Dataset excerpts:
=-=-=

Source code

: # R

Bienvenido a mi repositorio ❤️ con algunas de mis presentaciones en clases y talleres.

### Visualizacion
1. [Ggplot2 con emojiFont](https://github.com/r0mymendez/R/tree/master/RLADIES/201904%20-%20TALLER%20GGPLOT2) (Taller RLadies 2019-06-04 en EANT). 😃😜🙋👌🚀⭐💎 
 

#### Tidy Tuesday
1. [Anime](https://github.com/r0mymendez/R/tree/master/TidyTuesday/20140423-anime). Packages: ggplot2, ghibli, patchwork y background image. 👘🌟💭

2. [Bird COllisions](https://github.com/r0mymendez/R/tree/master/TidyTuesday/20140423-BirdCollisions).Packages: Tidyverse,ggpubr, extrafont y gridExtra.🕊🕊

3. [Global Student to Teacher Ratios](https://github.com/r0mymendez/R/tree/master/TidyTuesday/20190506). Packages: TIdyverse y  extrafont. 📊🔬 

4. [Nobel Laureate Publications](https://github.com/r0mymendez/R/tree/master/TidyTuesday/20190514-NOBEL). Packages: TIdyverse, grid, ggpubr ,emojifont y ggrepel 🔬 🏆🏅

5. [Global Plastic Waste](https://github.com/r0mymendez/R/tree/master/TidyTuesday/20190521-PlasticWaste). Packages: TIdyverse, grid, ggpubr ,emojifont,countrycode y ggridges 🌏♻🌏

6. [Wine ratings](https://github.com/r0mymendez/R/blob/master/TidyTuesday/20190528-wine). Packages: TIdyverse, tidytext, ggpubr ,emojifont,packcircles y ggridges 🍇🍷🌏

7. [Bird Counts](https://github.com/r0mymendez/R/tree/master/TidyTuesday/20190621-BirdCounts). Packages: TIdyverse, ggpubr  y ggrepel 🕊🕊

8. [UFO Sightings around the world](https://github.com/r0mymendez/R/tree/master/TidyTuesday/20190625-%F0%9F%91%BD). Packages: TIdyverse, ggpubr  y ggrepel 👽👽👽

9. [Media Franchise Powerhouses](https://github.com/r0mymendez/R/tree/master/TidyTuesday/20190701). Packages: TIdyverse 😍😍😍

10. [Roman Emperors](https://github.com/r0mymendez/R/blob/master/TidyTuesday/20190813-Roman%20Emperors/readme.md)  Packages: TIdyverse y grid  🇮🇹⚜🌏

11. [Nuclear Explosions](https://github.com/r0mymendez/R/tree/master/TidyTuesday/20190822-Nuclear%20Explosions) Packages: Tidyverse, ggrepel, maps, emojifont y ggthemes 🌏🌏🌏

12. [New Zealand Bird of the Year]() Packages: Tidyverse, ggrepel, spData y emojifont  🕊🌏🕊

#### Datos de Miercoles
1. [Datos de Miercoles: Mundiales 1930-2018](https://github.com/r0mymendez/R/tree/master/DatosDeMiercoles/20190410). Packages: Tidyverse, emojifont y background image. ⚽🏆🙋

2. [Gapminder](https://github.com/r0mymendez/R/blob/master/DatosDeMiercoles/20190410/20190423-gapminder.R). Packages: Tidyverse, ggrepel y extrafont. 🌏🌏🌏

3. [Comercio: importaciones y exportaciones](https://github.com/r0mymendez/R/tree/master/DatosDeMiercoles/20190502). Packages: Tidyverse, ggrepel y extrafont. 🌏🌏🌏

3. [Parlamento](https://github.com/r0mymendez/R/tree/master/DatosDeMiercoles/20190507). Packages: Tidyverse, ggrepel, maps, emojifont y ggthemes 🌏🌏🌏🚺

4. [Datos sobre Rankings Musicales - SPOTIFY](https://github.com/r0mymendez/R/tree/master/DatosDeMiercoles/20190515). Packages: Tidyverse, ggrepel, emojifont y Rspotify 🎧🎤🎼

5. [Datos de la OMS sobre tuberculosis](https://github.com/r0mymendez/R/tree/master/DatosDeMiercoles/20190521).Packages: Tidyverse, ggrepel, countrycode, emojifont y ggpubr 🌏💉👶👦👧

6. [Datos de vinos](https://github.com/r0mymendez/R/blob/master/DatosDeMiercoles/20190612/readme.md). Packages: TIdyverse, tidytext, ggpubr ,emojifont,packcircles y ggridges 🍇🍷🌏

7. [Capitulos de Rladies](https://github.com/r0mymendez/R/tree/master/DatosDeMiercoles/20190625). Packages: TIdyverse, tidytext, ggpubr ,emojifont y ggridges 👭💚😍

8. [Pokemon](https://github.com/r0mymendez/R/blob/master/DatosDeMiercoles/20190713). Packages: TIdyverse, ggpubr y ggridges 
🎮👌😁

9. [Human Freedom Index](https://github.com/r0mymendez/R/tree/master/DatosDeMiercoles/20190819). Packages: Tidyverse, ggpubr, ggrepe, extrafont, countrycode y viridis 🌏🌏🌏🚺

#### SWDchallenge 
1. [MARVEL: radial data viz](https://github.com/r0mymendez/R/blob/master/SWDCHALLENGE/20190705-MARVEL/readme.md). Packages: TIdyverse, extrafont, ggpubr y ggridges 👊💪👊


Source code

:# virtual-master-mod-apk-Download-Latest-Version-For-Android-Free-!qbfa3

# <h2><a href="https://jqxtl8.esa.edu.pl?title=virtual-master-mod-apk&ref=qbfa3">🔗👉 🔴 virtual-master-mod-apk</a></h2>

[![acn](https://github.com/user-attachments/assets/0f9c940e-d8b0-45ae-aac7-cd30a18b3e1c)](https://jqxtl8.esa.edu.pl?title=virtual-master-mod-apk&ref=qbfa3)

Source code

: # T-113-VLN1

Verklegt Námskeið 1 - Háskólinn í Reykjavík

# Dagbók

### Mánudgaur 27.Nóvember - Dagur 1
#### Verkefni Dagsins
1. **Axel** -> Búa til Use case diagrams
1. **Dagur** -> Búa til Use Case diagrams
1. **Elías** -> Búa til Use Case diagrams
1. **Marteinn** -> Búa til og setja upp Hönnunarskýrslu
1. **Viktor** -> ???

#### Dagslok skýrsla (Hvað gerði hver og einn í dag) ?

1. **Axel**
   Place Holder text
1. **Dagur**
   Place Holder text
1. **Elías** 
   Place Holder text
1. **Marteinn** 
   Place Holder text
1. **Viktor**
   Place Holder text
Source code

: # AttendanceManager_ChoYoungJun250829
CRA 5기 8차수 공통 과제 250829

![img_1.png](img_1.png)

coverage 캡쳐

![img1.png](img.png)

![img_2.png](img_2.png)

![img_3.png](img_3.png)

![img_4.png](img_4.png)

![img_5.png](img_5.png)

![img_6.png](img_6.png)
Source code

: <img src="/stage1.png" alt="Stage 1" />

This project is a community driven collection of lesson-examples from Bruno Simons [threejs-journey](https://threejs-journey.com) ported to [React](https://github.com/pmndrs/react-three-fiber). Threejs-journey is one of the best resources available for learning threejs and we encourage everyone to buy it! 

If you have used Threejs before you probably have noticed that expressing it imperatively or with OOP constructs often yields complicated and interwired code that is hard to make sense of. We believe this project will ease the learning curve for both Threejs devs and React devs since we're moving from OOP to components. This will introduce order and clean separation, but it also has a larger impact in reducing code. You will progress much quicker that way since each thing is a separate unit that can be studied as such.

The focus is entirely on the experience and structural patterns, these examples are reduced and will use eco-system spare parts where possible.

=-=-=

WHAT YOU ARE ASKED TO DO: From the records above, transcribe exactly the run of lines that opens with the line holding "Bienvenido a mi" and closes with the line holding "#### Tidy Tuesday", both included.

EXPECTED ANSWER:
Bienvenido a mi repositorio ❤️ con algunas de mis presentaciones en clases y talleres.

### Visualizacion
1. [Ggplot2 con emojiFont](https://github.com/r0mymendez/R/tree/master/RLADIES/201904%20-%20TALLER%20GGPLOT2) (Taller RLadies 2019-06-04 en EANT). 😃😜🙋👌🚀⭐💎 
 

#### Tidy Tuesday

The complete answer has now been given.